Performance Testing =================== I've run some limited performance benchmarks: First, a real-world benchmark that causes a lot of page table manipulation (and therefore we would expect to see regression here if we are going to see it anywhere); kernel compilation. It barely registers a change. Values are times, so smaller is better. All relative to base-4k: | | kern | kern | user | user | real | real | | config | mean | stdev | mean | stdev | mean | stdev | |-------------|---------|---------|---------|---------|---------|---------| | base-4k | 0.0% | 1.1% | 0.0% | 0.3% | 0.0% | 0.3% | | compile-4k | -0.2% | 1.1% | -0.2% | 0.3% | -0.1% | 0.3% | | boot-4k | 0.1% | 1.0% | -0.3% | 0.2% | -0.2% | 0.2% | The Speedometer JavaScript benchmark also shows no change. Values are runs per min, so bigger is better. All relative to base-4k: | config | mean | stdev | |-------------|---------|---------| | base-4k | 0.0% | 0.8% | | compile-4k | 0.4% | 0.8% | | boot-4k | 0.0% | 0.9% | Finally, I've run some microbenchmarks known to stress page table manipulations (originally from David Hildenbrand).

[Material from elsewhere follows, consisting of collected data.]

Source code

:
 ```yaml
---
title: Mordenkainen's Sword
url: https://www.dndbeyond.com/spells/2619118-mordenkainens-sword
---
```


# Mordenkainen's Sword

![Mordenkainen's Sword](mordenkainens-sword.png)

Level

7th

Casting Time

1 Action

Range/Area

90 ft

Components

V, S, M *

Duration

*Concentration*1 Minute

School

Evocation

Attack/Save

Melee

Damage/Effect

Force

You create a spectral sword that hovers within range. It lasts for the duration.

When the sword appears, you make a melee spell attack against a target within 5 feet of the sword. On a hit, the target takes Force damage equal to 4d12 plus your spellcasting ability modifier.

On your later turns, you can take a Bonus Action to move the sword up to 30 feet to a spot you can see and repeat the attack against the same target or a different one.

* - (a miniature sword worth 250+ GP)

The fork test maps/allocs 1G of anon memory, then measures the cost of fork(). The munmap test maps/allocs 1G of anon memory then measures the cost of munmap()ing it. The fork test is known to be extremely sensitive to any changes that cause instructions to be aligned differently in cachelines. When using this test for other changes, I've seen double digit regressions for the slightest thing, so 12% regression on this test is actually fairly good. This likely represents the extreme worst case for regressions that will be observed across other microbenchmarks (famous last words). Values are times, so smaller is better. All relative to base-4k:
... and here I am, worrying about much smaller degradation in these micro-benchmark ;) You're right, these are pure micro-benchmarks, and while 12% does sound like "much", even stupid compiler code movement can result in such changes in the fork() micro benchmark.
So I think this is just fine, and actually "surprisingly" small. And, there is even a way to statically compile a page size and not worry about that at all.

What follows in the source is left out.